═══ Exercise materials ═══

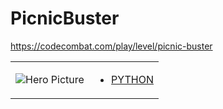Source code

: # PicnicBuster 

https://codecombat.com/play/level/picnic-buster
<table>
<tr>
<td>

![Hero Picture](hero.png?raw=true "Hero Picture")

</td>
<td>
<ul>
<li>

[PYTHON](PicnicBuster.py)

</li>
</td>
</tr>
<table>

═══
═══ Exercise materials ═══

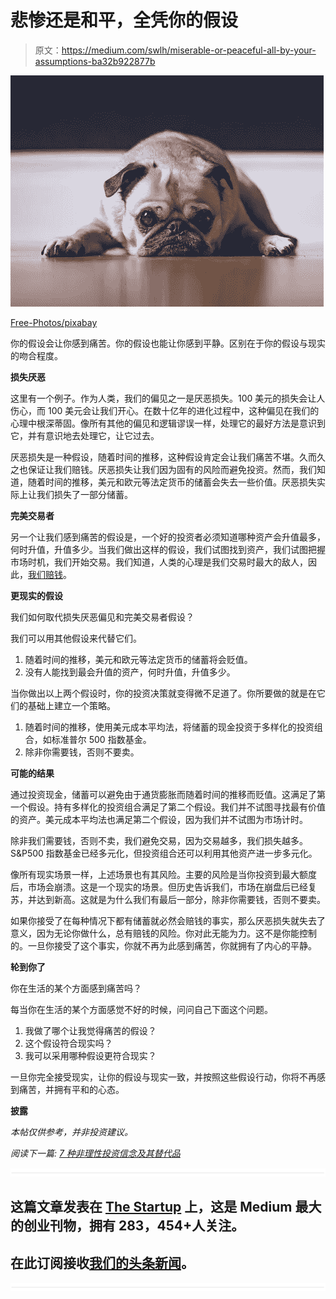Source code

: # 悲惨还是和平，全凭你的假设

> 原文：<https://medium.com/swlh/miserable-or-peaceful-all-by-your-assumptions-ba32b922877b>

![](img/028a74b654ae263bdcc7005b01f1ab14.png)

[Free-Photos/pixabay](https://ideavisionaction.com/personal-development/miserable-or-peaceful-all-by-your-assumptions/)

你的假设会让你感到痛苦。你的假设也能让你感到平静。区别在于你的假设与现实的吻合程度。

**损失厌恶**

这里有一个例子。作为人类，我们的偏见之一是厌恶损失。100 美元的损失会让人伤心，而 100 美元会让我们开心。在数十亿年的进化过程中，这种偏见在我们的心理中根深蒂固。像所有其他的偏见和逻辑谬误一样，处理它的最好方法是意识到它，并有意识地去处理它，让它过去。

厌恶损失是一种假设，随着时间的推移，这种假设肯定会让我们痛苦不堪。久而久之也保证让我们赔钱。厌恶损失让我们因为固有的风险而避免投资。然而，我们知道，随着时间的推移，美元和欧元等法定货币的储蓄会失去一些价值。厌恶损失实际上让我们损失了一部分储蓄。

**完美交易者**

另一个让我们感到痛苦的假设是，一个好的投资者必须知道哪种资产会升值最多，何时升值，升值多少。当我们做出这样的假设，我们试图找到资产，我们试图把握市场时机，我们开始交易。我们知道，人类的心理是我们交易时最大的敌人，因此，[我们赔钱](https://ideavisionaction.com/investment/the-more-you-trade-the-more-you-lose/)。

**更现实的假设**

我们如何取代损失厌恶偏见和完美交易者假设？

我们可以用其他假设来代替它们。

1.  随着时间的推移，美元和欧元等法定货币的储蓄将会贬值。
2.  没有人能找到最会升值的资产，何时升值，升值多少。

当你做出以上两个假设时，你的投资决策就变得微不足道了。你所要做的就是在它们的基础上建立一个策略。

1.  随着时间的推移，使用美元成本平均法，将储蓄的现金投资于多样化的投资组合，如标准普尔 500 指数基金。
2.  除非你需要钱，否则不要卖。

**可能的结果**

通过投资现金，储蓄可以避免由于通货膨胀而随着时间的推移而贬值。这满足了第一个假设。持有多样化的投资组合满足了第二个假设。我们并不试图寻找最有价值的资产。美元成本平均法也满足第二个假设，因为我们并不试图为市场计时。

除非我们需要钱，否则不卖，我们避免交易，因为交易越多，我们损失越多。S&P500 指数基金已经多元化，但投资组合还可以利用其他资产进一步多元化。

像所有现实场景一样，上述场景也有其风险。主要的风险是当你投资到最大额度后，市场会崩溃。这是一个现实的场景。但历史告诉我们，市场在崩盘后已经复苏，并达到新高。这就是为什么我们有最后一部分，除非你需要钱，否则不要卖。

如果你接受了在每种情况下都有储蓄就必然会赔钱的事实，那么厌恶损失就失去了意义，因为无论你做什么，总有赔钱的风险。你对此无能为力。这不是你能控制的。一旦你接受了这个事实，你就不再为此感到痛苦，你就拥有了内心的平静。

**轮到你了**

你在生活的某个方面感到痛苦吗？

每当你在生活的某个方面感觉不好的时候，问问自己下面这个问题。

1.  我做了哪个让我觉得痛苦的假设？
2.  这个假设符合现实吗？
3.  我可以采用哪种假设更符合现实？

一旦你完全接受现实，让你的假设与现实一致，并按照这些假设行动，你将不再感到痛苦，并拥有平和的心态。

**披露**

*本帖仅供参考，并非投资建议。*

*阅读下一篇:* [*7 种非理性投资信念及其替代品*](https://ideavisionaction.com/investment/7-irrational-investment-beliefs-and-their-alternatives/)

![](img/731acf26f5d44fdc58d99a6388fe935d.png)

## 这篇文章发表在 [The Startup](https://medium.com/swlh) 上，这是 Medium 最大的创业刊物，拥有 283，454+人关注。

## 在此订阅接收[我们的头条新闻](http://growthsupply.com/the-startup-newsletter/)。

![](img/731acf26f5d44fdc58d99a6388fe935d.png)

═══

Every line above that holds the word "除非你需要钱" needs to be copied.

2.  除非你需要钱，否则不要卖。
像所有现实场景一样，上述场景也有其风险。主要的风险是当你投资到最大额度后，市场会崩溃。这是一个现实的场景。但历史告诉我们，市场在崩盘后已经复苏，并达到新高。这就是为什么我们有最后一部分，除非你需要钱，否则不要卖。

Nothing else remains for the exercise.